The OKR Method: How to use Objectives & Key Results
OKR has been the trend in business management for several years now. It is supposed to make companies more agile, transparent and participative. Especially in Silicon Valley, OKR is one of the secrets of success for many tech companies, such as Google, LinkedIn and Uber. But what is behind this concept? And why do so many companies rely on OKRs?
What is the OKR Method?
OKR stands for Objectives and Key Results. It describes an innovative and transparent management approach. The OKR Methodology defines clear, measurable goals (objectives) and links them to concrete results (key results).

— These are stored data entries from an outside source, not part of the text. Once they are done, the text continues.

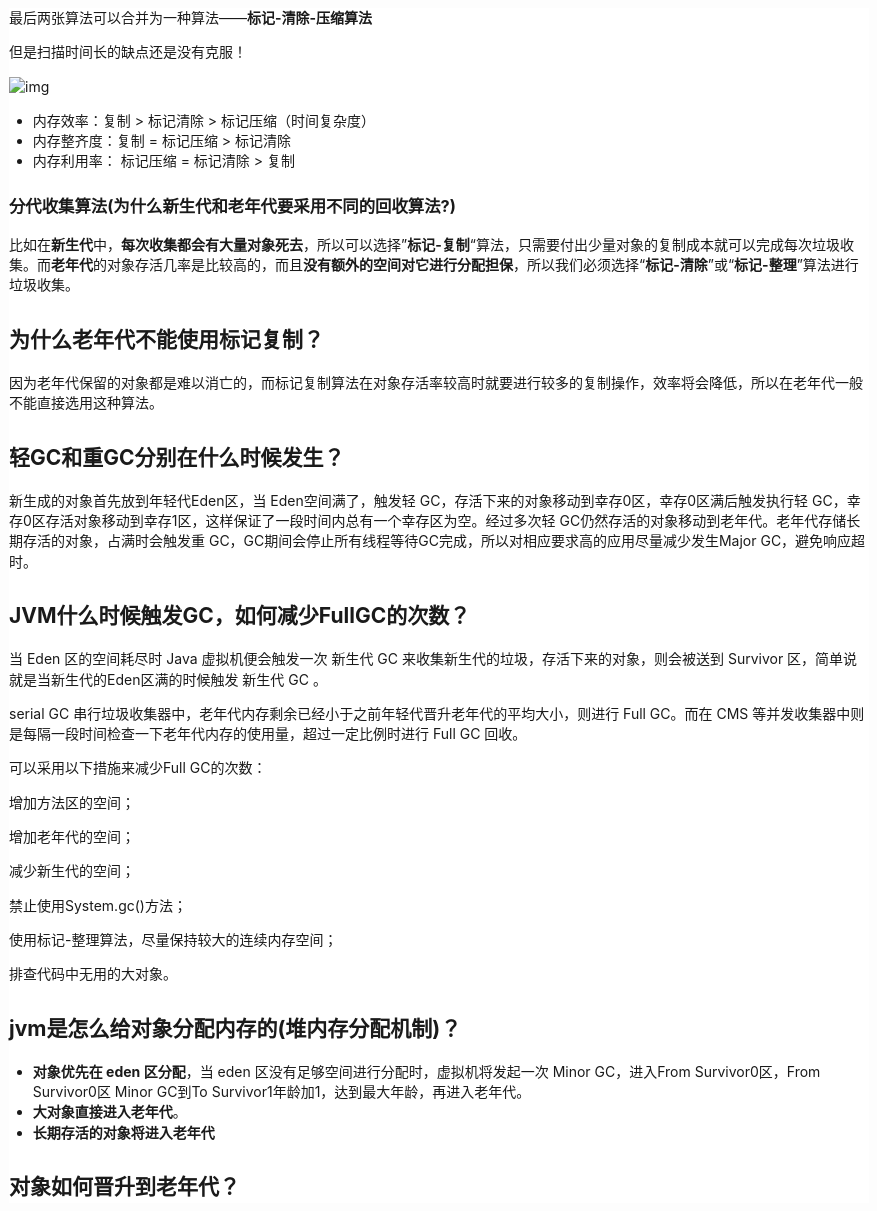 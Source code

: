  最后两张算法可以合并为一种算法——**标记-清除-压缩算法**

但是扫描时间长的缺点还是没有克服！

![img](https://img-blog.csdnimg.cn/e96204971b3944328bb56e9413cb67bc.png)

- 内存效率：复制 > 标记清除 > 标记压缩（时间复杂度）
- 内存整齐度：复制 = 标记压缩 > 标记清除
- 内存利用率： 标记压缩 = 标记清除 > 复制

### 分代收集算法(为什么新生代和老年代要采用不同的回收算法?)

比如在**新生代**中，**每次收集都会有大量对象死去**，所以可以选择”**标记-复制**“算法，只需要付出少量对象的复制成本就可以完成每次垃圾收集。而**老年代**的对象存活几率是比较高的，而且**没有额外的空间对它进行分配担保**，所以我们必须选择“**标记-清除**”或“**标记-整理**”算法进行垃圾收集。

## 为什么老年代不能使用标记复制？

因为老年代保留的对象都是难以消亡的，而标记复制算法在对象存活率较高时就要进行较多的复制操作，效率将会降低，所以在老年代一般不能直接选用这种算法。

## 轻GC和重GC分别在什么时候发生？

新生成的对象首先放到年轻代Eden区，当 Eden空间满了，触发轻 GC，存活下来的对象移动到幸存0区，幸存0区满后触发执行轻 GC，幸存0区存活对象移动到幸存1区，这样保证了一段时间内总有一个幸存区为空。经过多次轻 GC仍然存活的对象移动到老年代。老年代存储长期存活的对象，占满时会触发重 GC，GC期间会停止所有线程等待GC完成，所以对相应要求高的应用尽量减少发生Major GC，避免响应超时。

##  JVM什么时候触发GC，如何减少FullGC的次数？

当 Eden 区的空间耗尽时 Java 虚拟机便会触发一次  新生代 GC 来收集新生代的垃圾，存活下来的对象，则会被送到 Survivor 区，简单说就是当新生代的Eden区满的时候触发  新生代 GC 。

serial GC 串行垃圾收集器中，老年代内存剩余已经小于之前年轻代晋升老年代的平均大小，则进行 Full GC。而在 CMS 等并发收集器中则是每隔一段时间检查一下老年代内存的使用量，超过一定比例时进行 Full GC 回收。

可以采用以下措施来减少Full GC的次数：

增加方法区的空间；

增加老年代的空间；

减少新生代的空间；

禁止使用System.gc()方法；

使用标记-整理算法，尽量保持较大的连续内存空间；

排查代码中无用的大对象。

## jvm是怎么给对象分配内存的(堆内存分配机制)？

- **对象优先在 eden 区分配**，当 eden 区没有足够空间进行分配时，虚拟机将发起一次 Minor GC，进入From Survivor0区，From Survivor0区 Minor GC到To Survivor1年龄加1，达到最大年龄，再进入老年代。
- **大对象直接进入老年代**。
- **长期存活的对象将进入老年代**

##  对象如何晋升到老年代？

Companies and organizations use the OKR framework to focus and prioritize. It is also used to optimize progress and monitor success. Incidentally, the OKR approach has been around since the 1970s; it dates back to former Intel CEO Andy Grove.Download Whitepaper
How does the OKR Method work?
Companies that use the OKR Methodology define sets of Objectives and Key Results for each cycle. A cycle is typically a quarter. Each set of OKRs consists of a maximum of five objectives and a maximum of four key results, i.e. there can be fewer, but not more.

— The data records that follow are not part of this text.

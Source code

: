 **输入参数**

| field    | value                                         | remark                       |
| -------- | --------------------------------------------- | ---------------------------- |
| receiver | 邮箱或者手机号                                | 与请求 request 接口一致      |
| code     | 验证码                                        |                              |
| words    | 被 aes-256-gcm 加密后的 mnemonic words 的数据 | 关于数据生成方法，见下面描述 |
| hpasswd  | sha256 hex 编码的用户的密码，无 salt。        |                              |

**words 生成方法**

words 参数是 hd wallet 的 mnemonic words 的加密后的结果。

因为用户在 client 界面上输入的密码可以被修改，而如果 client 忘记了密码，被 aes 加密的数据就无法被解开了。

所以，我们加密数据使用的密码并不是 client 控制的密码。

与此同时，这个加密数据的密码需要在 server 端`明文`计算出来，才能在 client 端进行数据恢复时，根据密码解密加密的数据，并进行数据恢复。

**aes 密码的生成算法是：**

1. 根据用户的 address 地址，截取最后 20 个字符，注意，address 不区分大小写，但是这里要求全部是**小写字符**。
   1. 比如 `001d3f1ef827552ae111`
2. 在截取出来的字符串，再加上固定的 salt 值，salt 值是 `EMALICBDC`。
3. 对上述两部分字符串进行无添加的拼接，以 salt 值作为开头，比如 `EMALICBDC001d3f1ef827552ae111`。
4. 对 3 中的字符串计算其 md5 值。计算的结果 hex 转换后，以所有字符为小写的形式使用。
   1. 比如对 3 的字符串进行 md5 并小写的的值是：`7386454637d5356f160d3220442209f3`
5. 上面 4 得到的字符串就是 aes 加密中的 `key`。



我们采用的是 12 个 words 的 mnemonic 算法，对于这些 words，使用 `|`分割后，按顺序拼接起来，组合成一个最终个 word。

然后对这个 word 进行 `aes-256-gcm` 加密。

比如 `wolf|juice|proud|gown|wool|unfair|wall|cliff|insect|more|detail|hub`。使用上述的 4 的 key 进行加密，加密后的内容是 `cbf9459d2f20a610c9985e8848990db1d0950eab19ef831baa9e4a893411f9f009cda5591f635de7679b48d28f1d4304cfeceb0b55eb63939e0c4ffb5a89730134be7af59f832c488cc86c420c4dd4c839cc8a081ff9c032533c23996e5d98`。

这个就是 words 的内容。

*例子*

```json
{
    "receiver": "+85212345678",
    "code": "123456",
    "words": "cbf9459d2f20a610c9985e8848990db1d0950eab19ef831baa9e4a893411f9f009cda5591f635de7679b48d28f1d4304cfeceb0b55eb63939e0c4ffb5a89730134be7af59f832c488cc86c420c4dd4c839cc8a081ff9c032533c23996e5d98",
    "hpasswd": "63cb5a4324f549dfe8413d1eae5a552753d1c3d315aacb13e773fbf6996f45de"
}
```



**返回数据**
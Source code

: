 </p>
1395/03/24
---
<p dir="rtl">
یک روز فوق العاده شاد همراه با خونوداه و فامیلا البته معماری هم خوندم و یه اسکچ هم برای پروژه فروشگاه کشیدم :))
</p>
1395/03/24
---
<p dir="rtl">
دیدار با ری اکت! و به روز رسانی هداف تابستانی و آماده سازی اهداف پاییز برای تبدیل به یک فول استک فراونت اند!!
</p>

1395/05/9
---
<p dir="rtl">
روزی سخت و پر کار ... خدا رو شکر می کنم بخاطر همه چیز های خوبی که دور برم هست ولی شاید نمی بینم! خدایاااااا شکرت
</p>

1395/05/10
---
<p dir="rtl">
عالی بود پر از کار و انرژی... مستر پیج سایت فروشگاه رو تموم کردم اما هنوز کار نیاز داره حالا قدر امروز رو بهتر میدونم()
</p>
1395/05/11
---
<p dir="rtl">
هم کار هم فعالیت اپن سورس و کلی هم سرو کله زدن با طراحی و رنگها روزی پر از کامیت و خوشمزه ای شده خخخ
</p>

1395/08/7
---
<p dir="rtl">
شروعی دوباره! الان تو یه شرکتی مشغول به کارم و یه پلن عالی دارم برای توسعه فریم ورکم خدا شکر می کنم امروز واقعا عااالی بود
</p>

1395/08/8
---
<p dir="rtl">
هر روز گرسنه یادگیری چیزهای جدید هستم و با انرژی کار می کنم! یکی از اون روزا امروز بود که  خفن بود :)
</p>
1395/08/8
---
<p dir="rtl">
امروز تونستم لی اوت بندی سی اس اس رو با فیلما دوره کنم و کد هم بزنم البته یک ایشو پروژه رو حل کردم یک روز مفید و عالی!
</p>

Objectives are the primary goals. They are qualitative and describe a self-contained state to be achieved at the end of a quarter or a benefit to be realized at the end of a quarter. They should also be manageable and motivating. The key results define the most important success drivers that contribute to the achievement of a goal. They are measurable and guide action. The trick is to identify specific drivers of success because they significantly increase the likelihood that the desired state expressed in the goal will be achieved. Key results should also be “stretch goals” or “moonshots”, which means they should be challenging and ambitious, but still achievable. In general, the following applies to the OKR method: Achieving 70 percent of the goal is considered a good result.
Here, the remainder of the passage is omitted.